Entries taken from a collection:
****************************************

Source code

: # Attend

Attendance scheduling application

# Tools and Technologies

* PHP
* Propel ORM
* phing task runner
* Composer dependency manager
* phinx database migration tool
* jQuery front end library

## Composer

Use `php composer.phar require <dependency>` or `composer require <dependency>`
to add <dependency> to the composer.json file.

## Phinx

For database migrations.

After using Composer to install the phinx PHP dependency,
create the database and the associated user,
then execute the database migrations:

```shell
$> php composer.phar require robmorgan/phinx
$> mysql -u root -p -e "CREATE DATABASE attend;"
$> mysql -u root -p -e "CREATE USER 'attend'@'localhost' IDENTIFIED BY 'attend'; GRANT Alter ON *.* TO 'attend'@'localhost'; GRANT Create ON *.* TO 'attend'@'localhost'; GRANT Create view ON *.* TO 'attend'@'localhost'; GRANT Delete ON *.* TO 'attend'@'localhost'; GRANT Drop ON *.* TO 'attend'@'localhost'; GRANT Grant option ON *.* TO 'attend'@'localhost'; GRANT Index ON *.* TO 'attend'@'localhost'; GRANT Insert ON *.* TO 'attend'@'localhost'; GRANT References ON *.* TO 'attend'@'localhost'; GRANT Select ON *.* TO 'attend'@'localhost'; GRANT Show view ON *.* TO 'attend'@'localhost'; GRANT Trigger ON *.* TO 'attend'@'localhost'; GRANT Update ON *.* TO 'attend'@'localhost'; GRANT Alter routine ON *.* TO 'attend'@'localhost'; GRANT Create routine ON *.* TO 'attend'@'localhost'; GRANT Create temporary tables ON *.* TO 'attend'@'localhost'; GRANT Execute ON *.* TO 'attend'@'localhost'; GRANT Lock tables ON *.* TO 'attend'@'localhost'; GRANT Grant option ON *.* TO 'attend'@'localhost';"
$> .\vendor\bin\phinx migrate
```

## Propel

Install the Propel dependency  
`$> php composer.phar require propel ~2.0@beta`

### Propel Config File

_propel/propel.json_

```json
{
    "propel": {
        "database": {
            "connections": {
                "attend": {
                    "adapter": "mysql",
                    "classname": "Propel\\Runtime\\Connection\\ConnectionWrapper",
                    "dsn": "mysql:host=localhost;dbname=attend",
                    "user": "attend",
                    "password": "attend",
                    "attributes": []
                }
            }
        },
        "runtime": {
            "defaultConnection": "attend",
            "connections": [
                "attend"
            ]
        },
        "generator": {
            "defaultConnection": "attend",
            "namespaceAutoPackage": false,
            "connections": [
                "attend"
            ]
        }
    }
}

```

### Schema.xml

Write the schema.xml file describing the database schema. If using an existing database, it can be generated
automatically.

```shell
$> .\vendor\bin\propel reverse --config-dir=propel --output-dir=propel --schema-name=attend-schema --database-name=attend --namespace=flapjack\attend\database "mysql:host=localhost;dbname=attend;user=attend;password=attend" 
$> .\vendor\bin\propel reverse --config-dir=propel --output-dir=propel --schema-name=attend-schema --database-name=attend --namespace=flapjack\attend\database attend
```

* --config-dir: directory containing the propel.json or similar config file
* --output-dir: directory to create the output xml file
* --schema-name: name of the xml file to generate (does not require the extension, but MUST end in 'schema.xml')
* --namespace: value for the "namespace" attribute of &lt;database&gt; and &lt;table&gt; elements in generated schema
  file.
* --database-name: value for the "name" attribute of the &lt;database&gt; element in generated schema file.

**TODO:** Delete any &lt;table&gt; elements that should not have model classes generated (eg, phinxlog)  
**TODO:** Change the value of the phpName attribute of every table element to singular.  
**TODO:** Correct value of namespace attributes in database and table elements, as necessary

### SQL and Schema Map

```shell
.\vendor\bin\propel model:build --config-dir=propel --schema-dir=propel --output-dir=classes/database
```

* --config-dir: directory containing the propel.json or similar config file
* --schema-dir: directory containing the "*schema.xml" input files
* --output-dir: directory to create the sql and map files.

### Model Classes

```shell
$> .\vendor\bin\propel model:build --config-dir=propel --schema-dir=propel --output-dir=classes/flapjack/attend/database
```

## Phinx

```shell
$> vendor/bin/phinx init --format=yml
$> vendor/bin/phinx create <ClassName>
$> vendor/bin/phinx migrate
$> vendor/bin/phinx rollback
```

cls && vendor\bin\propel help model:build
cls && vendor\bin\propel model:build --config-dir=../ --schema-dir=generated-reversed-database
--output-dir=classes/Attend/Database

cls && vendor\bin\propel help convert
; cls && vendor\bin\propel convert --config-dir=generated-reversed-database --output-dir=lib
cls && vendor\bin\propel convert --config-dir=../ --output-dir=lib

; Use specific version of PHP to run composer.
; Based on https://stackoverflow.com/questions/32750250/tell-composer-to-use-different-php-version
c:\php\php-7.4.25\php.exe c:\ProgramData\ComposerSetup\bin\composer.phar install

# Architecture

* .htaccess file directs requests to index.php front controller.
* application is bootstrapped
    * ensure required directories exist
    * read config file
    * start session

****************************************

Exercise objective:
Both end lines included, restate word for word the lines above from the line with "# Tools and Technologies" to the line with "create the database", and nothing else.

Written answer:
# Tools and Technologies

* PHP
* Propel ORM
* phing task runner
* Composer dependency manager
* phinx database migration tool
* jQuery front end library

## Composer

Use `php composer.phar require <dependency>` or `composer require <dependency>`
to add <dependency> to the composer.json file.

## Phinx

For database migrations.

After using Composer to install the phinx PHP dependency,
create the database and the associated user,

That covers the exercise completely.